I have designed and printed a 4-layer PCB that accommodates 91 infrared LEDs in a 7x13 rectangular layout. This will be used as a backlight for a machine vision project. I am having a problem where individual LEDs are burning out or perhaps becoming disconnected from the circuit in some way. I suspect the heat dissipation may be the cause of the problem.
Image
PCB Layout
Each row of 7 LEDs (green LED text) is wired in series. The 12V supply (VCC powerplane) connects to the first LED. The next 6 are wired in series. Finally a current-limiting resistor (green R text) connects the last LED to the ground plane.
Specifications:
- VCC plane: 12V, 2A supply
- LED: TSHG6200. 100mA maximum rated current.

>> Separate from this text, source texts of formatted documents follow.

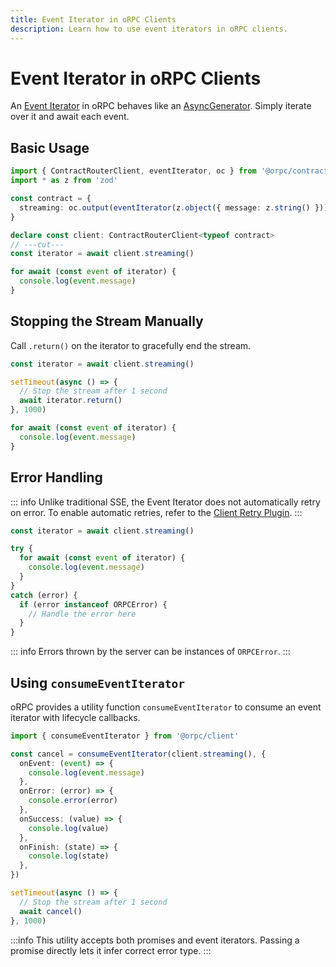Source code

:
 ```yaml
---
title: Event Iterator in oRPC Clients
description: Learn how to use event iterators in oRPC clients.
---
```


# Event Iterator in oRPC Clients

An [Event Iterator](/docs/event-iterator) in oRPC behaves like an [AsyncGenerator](https://developer.mozilla.org/en-US/docs/Web/JavaScript/Reference/Global_Objects/AsyncGenerator).
Simply iterate over it and await each event.

## Basic Usage

```ts twoslash
import { ContractRouterClient, eventIterator, oc } from '@orpc/contract'
import * as z from 'zod'

const contract = {
  streaming: oc.output(eventIterator(z.object({ message: z.string() })))
}

declare const client: ContractRouterClient<typeof contract>
// ---cut---
const iterator = await client.streaming()

for await (const event of iterator) {
  console.log(event.message)
}
```

## Stopping the Stream Manually

Call `.return()` on the iterator to gracefully end the stream.

```ts
const iterator = await client.streaming()

setTimeout(async () => {
  // Stop the stream after 1 second
  await iterator.return()
}, 1000)

for await (const event of iterator) {
  console.log(event.message)
}
```

## Error Handling

::: info
Unlike traditional SSE, the Event Iterator does not automatically retry on error. To enable automatic retries, refer to the [Client Retry Plugin](/docs/plugins/client-retry).
:::

```ts
const iterator = await client.streaming()

try {
  for await (const event of iterator) {
    console.log(event.message)
  }
}
catch (error) {
  if (error instanceof ORPCError) {
    // Handle the error here
  }
}
```

::: info
Errors thrown by the server can be instances of `ORPCError`.
:::

## Using `consumeEventIterator`

oRPC provides a utility function `consumeEventIterator` to consume an event iterator with lifecycle callbacks.

```ts
import { consumeEventIterator } from '@orpc/client'

const cancel = consumeEventIterator(client.streaming(), {
  onEvent: (event) => {
    console.log(event.message)
  },
  onError: (error) => {
    console.error(error)
  },
  onSuccess: (value) => {
    console.log(value)
  },
  onFinish: (state) => {
    console.log(state)
  },
})

setTimeout(async () => {
  // Stop the stream after 1 second
  await cancel()
}, 1000)
```

:::info
This utility accepts both promises and event iterators. Passing a promise directly lets it infer correct error type.
:::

- Current limiting resistor: 20 ohms
- Solder: Thermoflow Sn60/PB40
- Total estimated power dissipation: 12V * 0.1A per row * 13 rows = 15.6W.
- Size of array: 13 rows of 7 LEDs, approximately 7cm x 6cm
Measurements
With a 12V power supply, there is about 1.45V over each LED, and about 2.0V over the current limiting resistor, meaning a current of 100mA. Because this is right at the maximum allowable current, I put a big high-power potentiometer between the power supply and the VCC plane, and used this to regulate the input voltage to be slightly lower (11.5V or so). This gets the current safely below the maximum allowable amount.
I am also using a Darlington pair to control the backlight with an Arduino. The backlight is on almost all the time, and occasionally is pulsed off for about 30ms. I don't think this is relevant to the problem but can provide more details if necessary.
Problem
After about 10-30 minutes of use, one or more of the rows of LEDs will go out. If I measure the voltage across each LED in the broken row, most LEDs are at about 0.8V and one has about 8.0V across it. No current is flowing. Sometimes resoldering the pins or tapping the LED fixes this. Sometimes it has to be replaced. In any case I only get another 10-30 minutes of use before another one goes out.
Another observation is that the whole back side of the board is kind of sticky. You can see this in the picture above. I wonder if it is getting too hot and the solder is becoming compromised (perhaps exuding flux??).
Question
What should I try to improve the reliability? I've already tried running it at a lower voltage to get the current safely below the rated maximum. I wonder if I need to use a different kind of solder? Or some kind of heat sink? The LEDs get hot to the touch but not unbearably so.
Edit, after trying suggestions
Thanks everyone for the tips! I did something quite simple -- pointed a computer fan to blow air across the array -- and it worked fantastically! I guess this is really obvious to many of you but I was surprised at how enormous the difference was.
Without fan:
- 25mA per row -> 39C
- 33mA per row -> 41C
- 40mA per row -> 48C
- 55mA per row -> 52C
So we get into the "danger zone" of temperature well before reaching the maximum current per LED.
With fan:
- 35mA per row -> 26C
- 60mA per row -> 30C
- 90mA per row -> 34C
I ran it at 90mA per row and 34C for over an hour with no problems. Great!